Pour faire simple le Club Franciscain c’est l’essentiel de ma carrière, dès mon plus jeune âge jusqu’à mon départ. Il représente tout mon apprentissage. J’y ai commencé à cinq ans côtoyant différents entraîneurs qui m’ont tous apporté un plus et permis chaque fois de franchir un palier. En argumentant j’ai une pensée particulière pour Mr R. MONGIN. Il a été le premier coach à me faire voyager régulièrement au cours de ma jeunesse et par la même occasion à me permettre de découvrir le football à l’extérieur de la Martinique.
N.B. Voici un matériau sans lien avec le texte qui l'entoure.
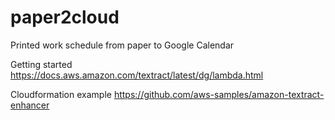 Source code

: # paper2cloud
Printed work schedule from paper to Google Calendar

Getting started https://docs.aws.amazon.com/textract/latest/dg/lambda.html

Cloudformation example https://github.com/aws-samples/amazon-textract-enhancer

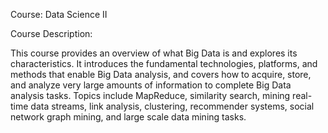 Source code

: Course: Data Science II

Course Description:

This course provides an overview of what Big Data is and explores its characteristics. It introduces the fundamental technologies, platforms, and methods that enable Big Data analysis, and covers how to acquire, store, and analyze very large amounts of information to complete Big Data analysis tasks. Topics include MapReduce, similarity search, mining real-time data streams, link analysis, clustering, recommender systems, social network graph mining, and large scale data mining tasks.
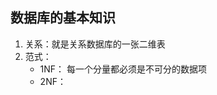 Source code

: ## 数据库的基本知识

1. 关系：就是关系数据库的一张二维表
2. 范式：
	- 1NF： 每一个分量都必须是不可分的数据项
	- 2NF：
<!--stackedit_data:
eyJoaXN0b3J5IjpbMTE1NjUwOTAyMl19
--> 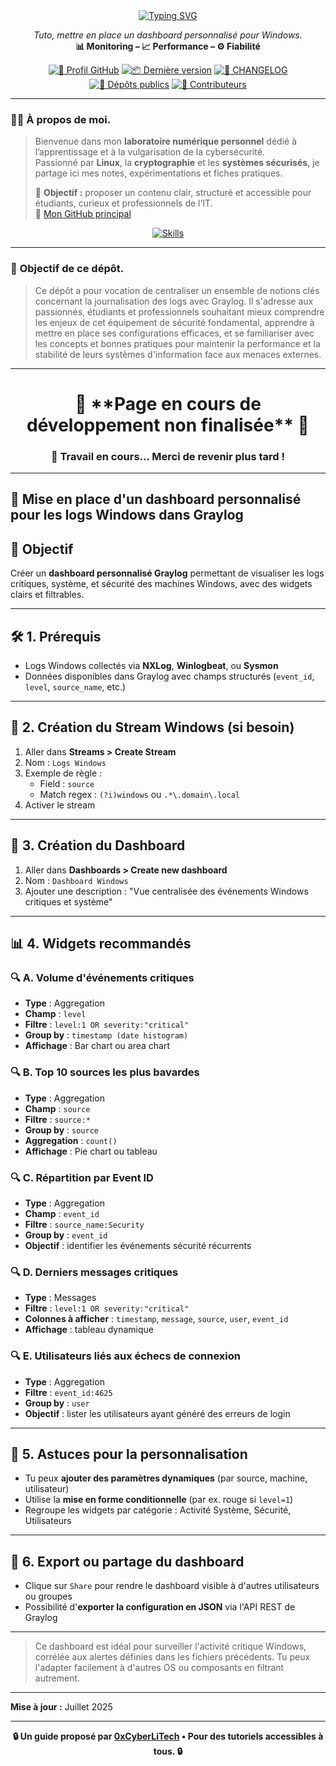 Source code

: <div align="center">
<a href="https://github.com/0xCyberLiTech">
  <img src="https://readme-typing-svg.herokuapp.com?font=Fira+Code&size=32&pause=1000&color=D14A4A&center=true&vCenter=true&width=1000&lines=SUPERVISION+CENTRALISÉE+AVEC+GRAYLOG;Détection+des+menaces+•+Logs+structurés+•+Alertes;Tutoriel+pédagogique+100%+Debian+12" alt="Typing SVG" />
</a>

<p align="center">
  <em>Tuto, mettre en place un dashboard personnalisé pour Windows.</em><br>
  <b>📊 Monitoring – 📈 Performance – ⚙️ Fiabilité</b>
</p>

[![🔗 Profil GitHub](https://img.shields.io/badge/Profil-GitHub-181717?logo=github&style=flat-square)](https://github.com/0xCyberLiTech)
[![📦 Dernière version](https://img.shields.io/github/v/release/0xCyberLiTech/Graylog?label=version&style=flat-square&color=blue)](https://github.com/0xCyberLiTech/Graylog/releases/latest)
[![📄 CHANGELOG](https://img.shields.io/badge/📄%20Changelog-Graylog-blue?style=flat-square)](https://github.com/0xCyberLiTech/Graylog/blob/main/CHANGELOG.md)
[![📂 Dépôts publics](https://img.shields.io/badge/Dépôts-publics-blue?style=flat-square)](https://github.com/0xCyberLiTech?tab=repositories)
[![👥 Contributeurs](https://img.shields.io/badge/👥%20Contributeurs-cliquez%20ici-007ec6?style=flat-square)](https://github.com/0xCyberLiTech/Graylog/graphs/contributors)

</div>

---

### 👨‍💻 **À propos de moi.**

> Bienvenue dans mon **laboratoire numérique personnel** dédié à l’apprentissage et à la vulgarisation de la cybersécurité.  
> Passionné par **Linux**, la **cryptographie** et les **systèmes sécurisés**, je partage ici mes notes, expérimentations et fiches pratiques.  
>  
> 🎯 **Objectif :** proposer un contenu clair, structuré et accessible pour étudiants, curieux et professionnels de l’IT.  
> 🔗 [Mon GitHub principal](https://github.com/0xCyberLiTech)

<p align="center">
  <a href="https://skillicons.dev">
    <img src="https://skillicons.dev/icons?i=linux,debian,bash,docker,nginx,git,vim" alt="Skills" />
  </a>
</p>

---

### 🎯 **Objectif de ce dépôt.**

> Ce dépôt a pour vocation de centraliser un ensemble de notions clés concernant la journalisation des logs avec Graylog. Il s'adresse aux passionnés, étudiants et professionnels souhaitant mieux comprendre les enjeux de cet équipement de
> sécurité fondamental, apprendre à mettre en place ses configurations efficaces, et se familiariser avec les concepts et bonnes pratiques pour maintenir la performance et la stabilité de leurs systèmes
> d'information face aux menaces externes.

---

<h1 align="center"> 🚧 **Page en cours de développement non finalisée** 🚧</h1>
<h3 align="center"> 🔧 Travail en cours... Merci de revenir plus tard !</h3>

---

## 🔬 Mise en place d'un dashboard personnalisé pour les logs Windows dans Graylog

## 🔎 Objectif
Créer un **dashboard personnalisé Graylog** permettant de visualiser les logs critiques, système, et sécurité des machines Windows, avec des widgets clairs et filtrables.

---

## 🛠️ 1. Prérequis

- Logs Windows collectés via **NXLog**, **Winlogbeat**, ou **Sysmon**
- Données disponibles dans Graylog avec champs structurés (`event_id`, `level`, `source_name`, etc.)

---

## 📒 2. Création du Stream Windows (si besoin)

1. Aller dans **Streams > Create Stream**
2. Nom : `Logs Windows`
3. Exemple de règle :
   - Field : `source`
   - Match regex : `(?i)windows` ou `.*\.domain\.local`
4. Activer le stream

---

## 📅 3. Création du Dashboard

1. Aller dans **Dashboards > Create new dashboard**
2. Nom : `Dashboard Windows`
3. Ajouter une description : "Vue centralisée des événements Windows critiques et système"

---

## 📊 4. Widgets recommandés

### 🔍 A. Volume d'événements critiques
- **Type** : Aggregation
- **Champ** : `level`
- **Filtre** : `level:1 OR severity:"critical"`
- **Group by** : `timestamp (date histogram)`
- **Affichage** : Bar chart ou area chart

### 🔍 B. Top 10 sources les plus bavardes
- **Type** : Aggregation
- **Champ** : `source`
- **Filtre** : `source:*`
- **Group by** : `source`
- **Aggregation** : `count()`
- **Affichage** : Pie chart ou tableau

### 🔍 C. Répartition par Event ID
- **Type** : Aggregation
- **Champ** : `event_id`
- **Filtre** : `source_name:Security`
- **Group by** : `event_id`
- **Objectif** : identifier les événements sécurité récurrents

### 🔍 D. Derniers messages critiques
- **Type** : Messages
- **Filtre** : `level:1 OR severity:"critical"`
- **Colonnes à afficher** : `timestamp`, `message`, `source`, `user`, `event_id`
- **Affichage** : tableau dynamique

### 🔍 E. Utilisateurs liés aux échecs de connexion
- **Type** : Aggregation
- **Filtre** : `event_id:4625`
- **Group by** : `user`
- **Objectif** : lister les utilisateurs ayant généré des erreurs de login

---

## 🔄 5. Astuces pour la personnalisation

- Tu peux **ajouter des paramètres dynamiques** (par source, machine, utilisateur)
- Utilise la **mise en forme conditionnelle** (par ex. rouge si `level=1`)
- Regroupe les widgets par catégorie : Activité Système, Sécurité, Utilisateurs

---

## 📁 6. Export ou partage du dashboard

- Clique sur `Share` pour rendre le dashboard visible à d'autres utilisateurs ou groupes
- Possibilité d'**exporter la configuration en JSON** via l'API REST de Graylog

---

> Ce dashboard est idéal pour surveiller l'activité critique Windows, corrélée aux alertes définies dans les fichiers précédents. Tu peux l'adapter facilement à d'autres OS ou composants en filtrant autrement.

---

**Mise à jour :** Juillet 2025

---

<p align="center">
  <b>🔒 Un guide proposé par <a href="https://github.com/0xCyberLiTech">0xCyberLiTech</a> • Pour des tutoriels accessibles à tous. 🔒</b>
</p>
Une pensée également pour M. CIVAULT qui a su me faire confiance à son arrivée au Club Franciscain ; Il m’a permis de développer mon potentiel et probablement de devenir en partie ce que je suis aujourd’hui … Avec ce club, j’ai pratiquement tout gagné… C’est d’ailleurs après notre belle épopée en Coupe de France face au FC Nantes que je me fais repérer par Arles Avignon.
-Peux-tu nous parler de cette campagne de Coupe de France avec le Club Franciscain ?
Ce moment fait partie des plus beaux souvenirs de ma vie. Ce fut quelque chose d’exceptionnel, déjà parce que nous avons été le premier club martiniquais (ou peut-être antillais, pas sur) à réaliser l’exploit d’arriver aux 32ᵉ de finale. Aussi parce que pour nous joueurs amateurs, ça a été l’occasion de se mettre dans la peau d’un professionnel. Chaque tour passé nous donnait envie d’aller plus loin afin d’en découvrir plus. Derrière tout cela il y avait aussi une certaine ferveur des supporters, du staff, de tout le peuple martiniquais, c’était assez impressionnant. Malheureusement, nous avons perdu contre Nantes, mais le fait d’avoir joué là-bas a laissé une bonne expérience et de bons souvenirs à chacun. Personnellement j’ai fortement apprécié cette épopée et j’aurais bien aimé vivre à nouveau des moments comme ceux-là.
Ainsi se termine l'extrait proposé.